Siguió hablando, porque sabía que si se paraba no podría volver a empezar y no podía parar porque tenía que contar a alguien por qué se había ido, por qué había abandonado a un hombre al que había prometido ayudar tanto en los buenos momentos como en los malos, al hombre que era el padre de su hijo, que le contaba chistes, que le acariciaba la mano y que le ofrecía su pecho para que se durmiera sobre él. Un hombre que nunca se había quejado y que nunca le había pegado, y que había sido un padre maravilloso y un buen marido. Necesitaba contar a alguien lo confusa que estaba al ver que aquel hombre había desaparecido, como si la máscara que había llevado por rostro le hubiera caído al suelo, dejando ante ella un monstruo de mirada lasciva.
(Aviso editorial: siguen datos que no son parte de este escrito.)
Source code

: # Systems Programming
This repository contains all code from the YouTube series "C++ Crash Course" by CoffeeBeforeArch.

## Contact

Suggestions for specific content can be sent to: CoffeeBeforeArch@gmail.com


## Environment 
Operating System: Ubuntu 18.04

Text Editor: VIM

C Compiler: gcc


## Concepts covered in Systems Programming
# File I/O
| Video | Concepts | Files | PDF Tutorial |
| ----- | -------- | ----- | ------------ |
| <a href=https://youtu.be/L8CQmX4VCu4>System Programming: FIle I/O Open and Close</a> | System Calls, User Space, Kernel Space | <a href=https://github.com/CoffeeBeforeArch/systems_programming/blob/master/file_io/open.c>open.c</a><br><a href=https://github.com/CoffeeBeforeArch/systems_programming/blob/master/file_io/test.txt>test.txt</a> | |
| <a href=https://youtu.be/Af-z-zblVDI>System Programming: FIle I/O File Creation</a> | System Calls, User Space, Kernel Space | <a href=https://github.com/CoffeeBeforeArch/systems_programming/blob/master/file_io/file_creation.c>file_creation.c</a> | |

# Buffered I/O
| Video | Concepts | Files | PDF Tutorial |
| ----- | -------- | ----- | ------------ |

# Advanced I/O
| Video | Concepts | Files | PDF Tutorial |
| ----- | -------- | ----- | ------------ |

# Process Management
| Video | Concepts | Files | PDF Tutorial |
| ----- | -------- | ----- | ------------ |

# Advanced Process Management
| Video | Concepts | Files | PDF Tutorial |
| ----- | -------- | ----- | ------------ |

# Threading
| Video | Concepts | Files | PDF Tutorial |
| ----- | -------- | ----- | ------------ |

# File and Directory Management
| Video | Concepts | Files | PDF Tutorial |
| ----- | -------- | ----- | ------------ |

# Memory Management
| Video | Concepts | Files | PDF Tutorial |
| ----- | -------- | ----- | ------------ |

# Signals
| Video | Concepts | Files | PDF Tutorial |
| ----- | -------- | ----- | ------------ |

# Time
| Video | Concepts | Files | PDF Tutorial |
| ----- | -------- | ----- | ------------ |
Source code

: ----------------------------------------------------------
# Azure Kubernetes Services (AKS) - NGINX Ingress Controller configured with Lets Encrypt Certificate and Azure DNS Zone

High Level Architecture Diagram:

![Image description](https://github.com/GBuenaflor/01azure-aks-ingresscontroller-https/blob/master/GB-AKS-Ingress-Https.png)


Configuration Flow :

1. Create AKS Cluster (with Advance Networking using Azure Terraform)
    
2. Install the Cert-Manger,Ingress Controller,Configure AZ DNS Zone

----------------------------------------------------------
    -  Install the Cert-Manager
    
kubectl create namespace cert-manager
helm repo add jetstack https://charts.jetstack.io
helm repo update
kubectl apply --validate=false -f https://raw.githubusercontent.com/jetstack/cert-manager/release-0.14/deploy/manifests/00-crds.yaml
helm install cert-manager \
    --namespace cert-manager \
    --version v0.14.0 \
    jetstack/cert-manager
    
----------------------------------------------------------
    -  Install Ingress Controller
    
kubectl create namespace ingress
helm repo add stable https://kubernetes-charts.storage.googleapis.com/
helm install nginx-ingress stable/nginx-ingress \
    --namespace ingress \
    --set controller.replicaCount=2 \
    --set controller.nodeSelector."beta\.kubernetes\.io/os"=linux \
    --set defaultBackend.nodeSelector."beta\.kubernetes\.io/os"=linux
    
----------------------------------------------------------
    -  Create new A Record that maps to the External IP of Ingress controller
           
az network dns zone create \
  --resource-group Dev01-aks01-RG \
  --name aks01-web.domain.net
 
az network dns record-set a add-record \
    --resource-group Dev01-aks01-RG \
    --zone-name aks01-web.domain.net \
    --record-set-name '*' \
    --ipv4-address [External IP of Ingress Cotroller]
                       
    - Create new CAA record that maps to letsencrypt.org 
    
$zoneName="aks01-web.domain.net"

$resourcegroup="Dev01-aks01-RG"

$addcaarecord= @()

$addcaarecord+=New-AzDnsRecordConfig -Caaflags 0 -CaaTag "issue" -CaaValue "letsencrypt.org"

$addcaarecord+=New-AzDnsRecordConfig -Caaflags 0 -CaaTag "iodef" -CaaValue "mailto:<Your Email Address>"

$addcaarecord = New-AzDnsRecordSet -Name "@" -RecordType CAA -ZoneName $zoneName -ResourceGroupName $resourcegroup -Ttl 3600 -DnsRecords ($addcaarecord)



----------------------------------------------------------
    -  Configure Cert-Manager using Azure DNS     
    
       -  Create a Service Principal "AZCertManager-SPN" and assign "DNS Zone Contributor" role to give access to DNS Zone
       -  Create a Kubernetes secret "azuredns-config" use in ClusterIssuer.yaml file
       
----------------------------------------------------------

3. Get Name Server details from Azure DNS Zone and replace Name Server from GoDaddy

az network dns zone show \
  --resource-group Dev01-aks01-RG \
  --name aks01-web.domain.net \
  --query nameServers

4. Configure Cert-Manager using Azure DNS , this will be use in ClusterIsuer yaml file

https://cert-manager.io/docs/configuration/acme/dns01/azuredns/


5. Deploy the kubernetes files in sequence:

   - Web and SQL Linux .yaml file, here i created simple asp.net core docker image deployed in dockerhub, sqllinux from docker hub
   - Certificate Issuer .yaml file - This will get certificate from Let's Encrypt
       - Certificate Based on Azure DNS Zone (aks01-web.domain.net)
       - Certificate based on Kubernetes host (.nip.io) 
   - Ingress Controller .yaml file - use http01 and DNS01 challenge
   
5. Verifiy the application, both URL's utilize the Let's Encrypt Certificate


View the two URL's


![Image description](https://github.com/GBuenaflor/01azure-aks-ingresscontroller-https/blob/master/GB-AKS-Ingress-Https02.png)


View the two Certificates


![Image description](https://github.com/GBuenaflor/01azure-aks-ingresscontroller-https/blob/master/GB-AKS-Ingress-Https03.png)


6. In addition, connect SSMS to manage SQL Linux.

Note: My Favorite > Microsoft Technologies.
Acabó su explicación diciendo:

– Todavía no sé lo que hizo, Jimmy. Aún no sé de quién era la sangre. De verdad que no lo sé. Como mínimo, no de forma concluyente. Pero estoy muy asustada.

Jimmy se dio la vuelta en el escalón y apoyó la parte superior del cuerpo en la barandilla de hierro forjado. Las lágrimas se le habían secado sobre la piel, y su boca formaba un óvalo de disgusto. Miró a Celeste con una mirada tan penetrante que la atravesó y bajó por la avenida, para quedarse clavada en algo que estaba a manzanas de distancia y que nadie más podía ver.

– Jimmy… -dijo Celeste, pero éste le hizo un gesto con la mano para indicarle que se callara y cerró los ojos con fuerza. Bajó la cabeza e inspiró aire por la boca.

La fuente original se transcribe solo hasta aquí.